Como relacionar, então, mercadoria e valor de uso? As mercadorias são valores de uso e os valores de uso são mercadorias? Estas são as questões que se colocam quando se pretende esclarecer o que são mercadorias.
As mercadorias são valores de uso que derivam do trabalho humano e que podem ser reproduzidos. Essa assertiva indica que existem valores de uso que não derivam do trabalho humano, como certos bens naturais que são indispensáveis à vida do homem (a água e o ar, por exemplo.). Também fica claro que existem valores de uso que não são mercadorias, quais sejam, os que são insuscetíveis de serem produzidos mais de uma vez, repetidamente (uma importante obra de arte constitui exemplo disso, lembrando que suas réplicas são mercadorias por serem reprodutíveis).
“A mercadoria é um valor de uso que se produz para a troca, para a venda; os valores de uso produzidos para o autoconsumo do produtor (…) não são mercadorias – somente valores de uso que satisfaçam necessidades sociais (humanas) de outrem e, portanto, sejam requisitados por outrem, constituem mercadoria; esta pois, dispõe de uma dimensão que sempre vem vinculada ao seu valor de uso: a sua faculdade de ser trocada, vendida (o seu valor de troca). Assim, portanto, a mercadoria é uma unidade que sintetiza valor de uso e valor de troca.” (NETTO, 2006, p. 79-80)
Disso decorre que para haver produção de mercadorias duas condições devem ser obedecidas: existência (1) da divisão social do trabalho e (2) da propriedade privada dos meios de produção.
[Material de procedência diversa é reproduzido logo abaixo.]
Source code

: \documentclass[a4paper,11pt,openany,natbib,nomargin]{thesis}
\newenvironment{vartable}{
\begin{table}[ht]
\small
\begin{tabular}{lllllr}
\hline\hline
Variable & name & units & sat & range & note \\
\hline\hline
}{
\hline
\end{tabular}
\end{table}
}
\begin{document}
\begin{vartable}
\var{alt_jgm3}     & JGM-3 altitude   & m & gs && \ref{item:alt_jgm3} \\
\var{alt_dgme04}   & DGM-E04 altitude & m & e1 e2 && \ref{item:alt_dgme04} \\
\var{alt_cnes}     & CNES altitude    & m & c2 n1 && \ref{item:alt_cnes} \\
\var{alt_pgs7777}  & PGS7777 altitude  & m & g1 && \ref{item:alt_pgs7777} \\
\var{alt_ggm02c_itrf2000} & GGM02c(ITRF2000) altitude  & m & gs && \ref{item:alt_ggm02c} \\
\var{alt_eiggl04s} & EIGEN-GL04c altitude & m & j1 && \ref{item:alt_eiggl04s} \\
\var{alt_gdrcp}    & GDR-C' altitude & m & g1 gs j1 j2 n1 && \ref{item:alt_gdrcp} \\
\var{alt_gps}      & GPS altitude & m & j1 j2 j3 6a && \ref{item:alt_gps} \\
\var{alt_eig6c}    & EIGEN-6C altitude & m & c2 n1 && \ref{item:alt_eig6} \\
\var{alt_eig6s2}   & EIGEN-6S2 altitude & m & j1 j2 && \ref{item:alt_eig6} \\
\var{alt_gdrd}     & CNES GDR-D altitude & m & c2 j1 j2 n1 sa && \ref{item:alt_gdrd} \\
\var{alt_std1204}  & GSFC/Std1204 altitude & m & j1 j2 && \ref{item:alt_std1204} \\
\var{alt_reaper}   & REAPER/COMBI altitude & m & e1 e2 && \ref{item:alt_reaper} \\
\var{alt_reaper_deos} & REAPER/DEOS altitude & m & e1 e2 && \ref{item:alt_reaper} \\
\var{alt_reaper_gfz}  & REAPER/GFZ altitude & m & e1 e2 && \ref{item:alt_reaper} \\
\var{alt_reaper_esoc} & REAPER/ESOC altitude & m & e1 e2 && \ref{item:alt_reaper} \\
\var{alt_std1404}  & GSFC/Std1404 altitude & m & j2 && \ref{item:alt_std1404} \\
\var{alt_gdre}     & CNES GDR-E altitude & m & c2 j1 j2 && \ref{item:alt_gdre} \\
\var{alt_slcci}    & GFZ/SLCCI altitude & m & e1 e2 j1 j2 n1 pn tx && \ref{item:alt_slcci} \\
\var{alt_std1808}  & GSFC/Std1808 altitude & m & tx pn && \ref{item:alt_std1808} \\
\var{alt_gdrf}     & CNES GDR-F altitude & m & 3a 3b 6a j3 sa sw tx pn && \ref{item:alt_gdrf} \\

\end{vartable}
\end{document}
A divisão social do trabalho é necessária para que haja a produção de diferentes mercadorias, como móveis, roupas, utensílios etc; pressupõe, então, que o trabalho está repartido para diferentes grupos humanos e que o acesso aos diferentes tipos de mercadorias depende da troca entre produtores.
Mas a divisão social do trabalho não garante, por si só, a produção de mercadorias uma vez que se a propriedade dos meios de produção for coletiva, não haverá troca (compra/venda) pois o produto do trabalho pertence a todos. A produção mercantil necessita, então, da propriedade privada dos meios de produção já que somente troca (compra e vende) aquele que é proprietário; e para que alguém o seja deve ser dono dos meios com os quais se produziu o bem. Isso significa que a produção de mercadorias tem como condições indispensáveis a divisão social do trabalho e a propriedade privada dos meios de produção – sem ambas, produzem-se bens, valores de uso, mas não há a produção mercantil (NETTO, 2006, p. 80).
As bases da produção mercantil capitalista, além de pressupor uma divisão social do trabalho e a propriedade dos meios de produção, agregam um fator agravante: que a propriedade dos meios de produção não caiba ao produtor direto, mas ao capitalista. Aqui desaparece o trabalho pessoal do proprietário: o capitalista é proprietário dos meios de produção, mas não é ele quem trabalha – ele compra a força de trabalho que, com os meios de produção que lhe pertencem, vai produzir mercadorias. Desse modo, a força de trabalho pode ser comprada e vendida, isto é, a força de trabalho torna-se uma mercadoria.
A produção mercantil capitalista baseia-se, então, na exploração da força de trabalho comprada pelo capitalista por meio do salário. Os ganhos (lucros) do capitalista não provêm da circulação, mas sim da exploração do trabalho, isto é, sua origem está no interior do processo de produção das mercadorias, o qual está sob controle do capitalista.
Por isso é próprio da produção mercantil que o trabalho tenha ocultada sua característica elementar: o trabalho é sempre trabalho social.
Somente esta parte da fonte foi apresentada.